On 1/26/23 17:42, Mikhail Gavrilov wrote:
>> I'm not sure whether these options are better than just increasing the
>> number, maybe to unblock your ASAP, you can try make it 30 and make sure
>> you have large enough memory to test.
> About just to increase the LOCKDEP_CHAINS_BITS by 1. Where should this
> be done? In vanilla kernel on kernel.org? In a specific distribution?
> or the user must rebuild the kernel himself? Maybe increase
> LOCKDEP_CHAINS_BITS by 1 is most reliable solution, but it difficult
> to distribute to end users because the meaning of using packaged
> distributions is lost (user should change LOCKDEP_CHAINS_BITS in
> config and rebuild the kernel by yourself).
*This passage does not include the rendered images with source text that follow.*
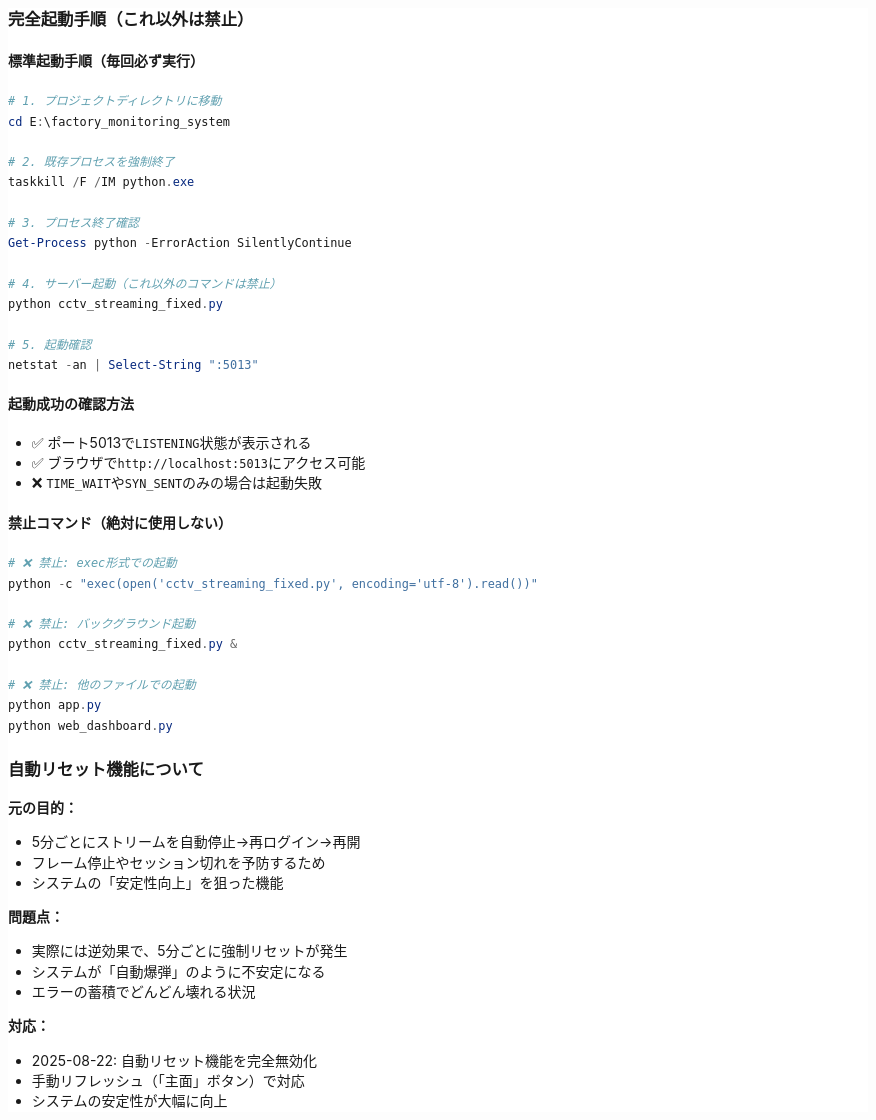 ### 完全起動手順（これ以外は禁止）

#### 標準起動手順（毎回必ず実行）
```powershell
# 1. プロジェクトディレクトリに移動
cd E:\factory_monitoring_system

# 2. 既存プロセスを強制終了
taskkill /F /IM python.exe

# 3. プロセス終了確認
Get-Process python -ErrorAction SilentlyContinue

# 4. サーバー起動（これ以外のコマンドは禁止）
python cctv_streaming_fixed.py

# 5. 起動確認
netstat -an | Select-String ":5013"
```

#### 起動成功の確認方法
- ✅ ポート5013で`LISTENING`状態が表示される
- ✅ ブラウザで`http://localhost:5013`にアクセス可能
- ❌ `TIME_WAIT`や`SYN_SENT`のみの場合は起動失敗

#### 禁止コマンド（絶対に使用しない）
```powershell
# ❌ 禁止: exec形式での起動
python -c "exec(open('cctv_streaming_fixed.py', encoding='utf-8').read())"

# ❌ 禁止: バックグラウンド起動
python cctv_streaming_fixed.py &

# ❌ 禁止: 他のファイルでの起動
python app.py
python web_dashboard.py
```

### 自動リセット機能について
**元の目的：**
- 5分ごとにストリームを自動停止→再ログイン→再開
- フレーム停止やセッション切れを予防するため
- システムの「安定性向上」を狙った機能

**問題点：**
- 実際には逆効果で、5分ごとに強制リセットが発生
- システムが「自動爆弾」のように不安定になる
- エラーの蓄積でどんどん壊れる状況

**対応：**
- 2025-08-22: 自動リセット機能を完全無効化
- 手動リフレッシュ（「主面」ボタン）で対応
- システムの安定性が大幅に向上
Note that lockdep is typically only enabled in a debug kernel shipped by
a distro because of the high performance overhead. The non-debug kernel
doesn't have lockdep enabled. When LOCKDEP_CHAINS_BITS isn't big enough
when testing on the debug kernel, you can file a ticket to the distro
asking for an increase in CONFIG_LOCKDEP_CHAIN_BITS. Or you can build
your own debug kernel with a bigger CONFIG_LOCKDEP_CHAIN_BITS.